Author – Gauri Pawse ( Sr. Cloud Engineer)
Change Tracking is a lightweight solution in SQL Server database that provides an efficient change tracking mechanism for applications. It is a mechanism for tracking which rows have been inserted, updated, and deleted in tables monitored by change tracking. Using change tracking allows easy identification of new, changed, and deleted data, eliminating the need for brute-force comparisons. Change tracking must first be enabled for the database and then for the tables to track changes in data.
Following are the steps for incremental data loading using Change Tracking :
Step 1:
Configuration and Table Creation in SQL Server and enabling Change Tracking
connect to the existing on-premise SQL Server and open a SQL script in the existing database and write the below script
ALTER DATABASE test
SET CHANGE_TRACKING = ON
(CHANGE_RETENTION = 2 DAYS, AUTO_CLEANUP = ON)

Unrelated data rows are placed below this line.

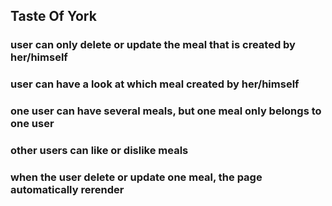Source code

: ## Taste Of York
### user can only delete or update the meal that is created by her/himself
### user can have a look at which meal created by her/himself
### one user can have several meals, but one meal only belongs to one user
### other users can like or dislike meals
### when the user delete or update one meal, the page automatically rerender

The TRACK_COLUMNS_UPDATED = ON setting ensures that extra information about the columns updated through UPDATE statement is also recorded in the internal tracking table. Column tracking information may help in identifying the columns modified through the UPDATE statement. This option is set as OFF by default to avoid extra storage overhead.
create the table student
CREATE TABLE [dbo].[Student](
[studentId] [int] IDENTITY(1,1) NOT NULL PRIMARY KEY,
[studentName] [varchar](100) NULL,
[stream] [varchar](50) NULL,
[marks] [int] NULL,
[createDate] [datetime2] NULL,
[updateDate] [datetime2] NULL
) ON [PRIMARY]
GO
ALTER TABLE [dbo].[Student]
ENABLE CHANGE_TRACKING
WITH (TRACK_COLUMNS_UPDATED = ON)
Step 2:
Create and Populate the ChangeTrackingStore Table
ChangeTrackingStore maintains the change tracking version information for the Student table. Information for multiple tables can also be maintained here. The CHANGE_TRACKING_CURRENT_VERSION() function is used to retrieve the change tracking version associated with the last committed transaction of the database.
-- create the ChangeTrackingStore table
create table dbo.ChangeTrackingStore
(
tableName varchar(255),
SYS_CHANGE_VERSION BIGINT,
);
-- retrieve the latest value from CHANGE_TRACKING_CURRENT_VERSION()
DECLARE @changeTrackingVersion BIGINT
SET @changeTrackingVersion = CHANGE_TRACKING_CURRENT_VERSION();
-- populate data in ChangeTrackingStore for Student table
INSERT INTO dbo.ChangeTrackingStore
VALUES ('Student', @changeTrackingVersion)
-- select data from ChangeTrackingStore table
SELECT tableName,SYS_CHANGE_VERSION
FROM dbo.ChangeTrackingStore
Step 3:
Insert Data in the Student Table
INSERT INTO dbo.Student (studentName,stream,marks,createDate,updateDate)
VALUES
('aaa','CSE',94,GETDATE(), GETDATE()),
('bbb','CSE',95,GETDATE(), GETDATE())
Step 4:
Create the Staging tables and Final Tables at the Azure end
The staging table will contain extra columns other than the student table which will be returned from the CHANGETABLE function. CHANGETABLE returns records with many columns along with the primary key of the table. So, a primary key is a prerequisite for implementing change tracking on a table. Following are the columns that would return from CHANGETABLE function
- SYS_CHANGE_VERSION : contains the version value that is associated with the last change to the row.
- SYS_CHANGE_OPERATION: specifies the type of change: U(Update), I(Insert), and D(Delete)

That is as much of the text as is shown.